Congrats! I have two mini Aussies. I don't think I could handle their energy level in a full size package. Very very smart. Well, one of ours is, the other is average. Seems the more vocal they are with various pitches of "talking" not barking, the more intelligent they are. Macy, the smarter of the two, is freakishly smart. She learned half a dozen tricks the first two weeks we had her, at 3 months of age.

She was very food motivated, Cheerios were our food of choice, low calories, low sugar. Very loyal, but socialize, socialize and socialize some more. By nature, many adore their owners but are naturally a bit standoffish to outsiders until they get to know them, and some never take to outsiders.
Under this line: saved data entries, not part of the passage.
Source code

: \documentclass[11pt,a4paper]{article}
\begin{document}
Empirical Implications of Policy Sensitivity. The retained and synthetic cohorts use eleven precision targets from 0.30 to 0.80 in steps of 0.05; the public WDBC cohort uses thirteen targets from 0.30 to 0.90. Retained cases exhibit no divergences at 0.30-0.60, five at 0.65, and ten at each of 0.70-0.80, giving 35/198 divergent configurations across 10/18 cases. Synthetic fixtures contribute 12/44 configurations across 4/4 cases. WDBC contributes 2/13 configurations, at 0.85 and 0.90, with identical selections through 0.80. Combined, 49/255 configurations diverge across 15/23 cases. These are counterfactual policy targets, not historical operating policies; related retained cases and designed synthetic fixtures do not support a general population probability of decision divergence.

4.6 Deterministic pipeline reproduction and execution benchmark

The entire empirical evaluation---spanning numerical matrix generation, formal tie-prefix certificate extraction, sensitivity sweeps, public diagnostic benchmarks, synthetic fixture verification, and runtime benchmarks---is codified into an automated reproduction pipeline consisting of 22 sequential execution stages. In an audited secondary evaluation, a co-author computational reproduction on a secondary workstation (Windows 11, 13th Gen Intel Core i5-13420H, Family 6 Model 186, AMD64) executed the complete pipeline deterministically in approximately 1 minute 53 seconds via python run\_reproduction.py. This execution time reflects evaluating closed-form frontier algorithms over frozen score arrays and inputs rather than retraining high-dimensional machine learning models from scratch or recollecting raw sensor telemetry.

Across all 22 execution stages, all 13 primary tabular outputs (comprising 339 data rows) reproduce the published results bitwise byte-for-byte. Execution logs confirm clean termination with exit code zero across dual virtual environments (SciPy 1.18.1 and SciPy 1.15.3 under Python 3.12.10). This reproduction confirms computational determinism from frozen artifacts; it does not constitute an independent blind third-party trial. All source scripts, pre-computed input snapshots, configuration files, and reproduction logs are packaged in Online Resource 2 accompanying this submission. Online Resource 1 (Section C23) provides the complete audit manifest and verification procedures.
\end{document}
They are such cute puppies! Please post pics!


----------



## chandab (Feb 4, 2013)

Love Aussies. Miss mine terribly, she's been gone 3.5 years, now. I really can't remember what she was like as a puppy, but she was so smart and so loyal. I'll have another one day, but at the moment we have two dogs, so enough for us.


----------



## Jenna (Feb 4, 2013)

shorthorsemom said:


> I highly recommend the book " what all good dogs should know" by volhard and I think the other author is Fisher (I can double check if you want) . You can google by title. Ton of information in a small book with excellent photo examples and some humor. Some obedience schools give out this book for beginnerclasses because it saves them hours on the phone. Congrats on your future aussie. Love the breed. Everything you already know and more. Don't rule out rally too. Its a do all breed. Excels if kept plenty busy. Get the book before the dog. Housebreaking tips included. Following their guidelines you can house break an 8 week old puppy. Be sure to gets crate and if you are gone all day you need someone to let pup out and exercise during the day. Best wishes.
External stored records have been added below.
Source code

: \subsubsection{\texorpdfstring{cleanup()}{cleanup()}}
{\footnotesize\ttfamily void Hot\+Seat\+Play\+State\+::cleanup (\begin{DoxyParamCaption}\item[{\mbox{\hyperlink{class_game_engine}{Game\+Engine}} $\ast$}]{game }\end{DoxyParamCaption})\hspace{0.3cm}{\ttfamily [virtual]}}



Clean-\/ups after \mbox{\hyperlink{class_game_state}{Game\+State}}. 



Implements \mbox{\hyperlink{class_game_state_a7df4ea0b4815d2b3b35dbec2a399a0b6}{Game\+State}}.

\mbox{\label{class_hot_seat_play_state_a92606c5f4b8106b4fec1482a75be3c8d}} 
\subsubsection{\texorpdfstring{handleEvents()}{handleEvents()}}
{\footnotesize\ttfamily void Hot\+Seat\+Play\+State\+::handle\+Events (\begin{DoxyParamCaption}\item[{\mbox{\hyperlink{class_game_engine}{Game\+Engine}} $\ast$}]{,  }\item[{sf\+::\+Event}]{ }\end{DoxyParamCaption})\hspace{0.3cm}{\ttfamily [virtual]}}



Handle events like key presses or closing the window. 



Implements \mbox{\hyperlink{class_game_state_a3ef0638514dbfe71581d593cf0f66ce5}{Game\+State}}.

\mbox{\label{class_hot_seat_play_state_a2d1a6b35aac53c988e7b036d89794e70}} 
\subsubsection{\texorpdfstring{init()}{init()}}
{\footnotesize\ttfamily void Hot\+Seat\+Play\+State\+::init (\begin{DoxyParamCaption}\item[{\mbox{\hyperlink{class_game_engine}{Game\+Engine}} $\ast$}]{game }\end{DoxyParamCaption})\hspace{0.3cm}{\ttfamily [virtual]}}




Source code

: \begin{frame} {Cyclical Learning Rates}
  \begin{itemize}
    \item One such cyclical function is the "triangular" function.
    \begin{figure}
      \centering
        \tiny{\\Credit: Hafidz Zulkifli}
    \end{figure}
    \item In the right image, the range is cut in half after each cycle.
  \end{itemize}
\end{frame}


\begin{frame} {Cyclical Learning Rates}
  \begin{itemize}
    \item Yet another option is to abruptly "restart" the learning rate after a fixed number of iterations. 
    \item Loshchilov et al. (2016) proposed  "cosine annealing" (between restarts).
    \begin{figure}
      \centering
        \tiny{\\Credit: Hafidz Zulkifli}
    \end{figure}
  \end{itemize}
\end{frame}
thank you! I was hoping someone would recommend a book. It's so hard to tell what's a good book just by reviews. I am def doing puppy Kindergarten and Obedience.


----------



## Lil Eowyn (Feb 4, 2013)

I don't have an Australian sheperd but I've been planning to get one when I move out ever since I was 12 years old! There such lookers and good farm dogs. =)


----------



## shorthorsemom (Feb 4, 2013)

Hi just checked and the book full title is "what all good dogs should know the sensible way to train". Love this book. Can find on amazon. I like this book because it is simple and basic. Many excellent higher level great books I can recommend once you get started. This is a terrific first book. I have trained for many years and still love it as a reminder for the starter basics. Ps..its volhard and melissa Bartlett..not Fisher as I said earlier. Sorry


----------



## shorthorsemom (Feb 4, 2013)

Obedience classes are great. I typically start between 10 and 12 weeks of age in a puppy class. I take my dogs to class until they are too old to do so. When they are too old..we go to visit. My dogs love obedience and we do fun stuff all the time. Scent work..rally..tracking..obedience..agility.. love them all. I once had a tracking minpin. The sky is the limit. You will love your adventure with your new Canine partner. Bff Best friends forever.


----------



## Jenna (Feb 5, 2013)

shorthorsemom said:


> Obedience classes are great. I typically start between 10 and 12 weeks of age in a puppy class. I take my dogs to class until they are too old to do so. When they are too old..we go to visit. My dogs love obedience and we do fun stuff all the time. Scent work..rally..tracking..obedience..agility.. love them all. I once had a tracking minpin. The sky is the limit. You will love your adventure with your new Canine partner. Bff Best friends forever.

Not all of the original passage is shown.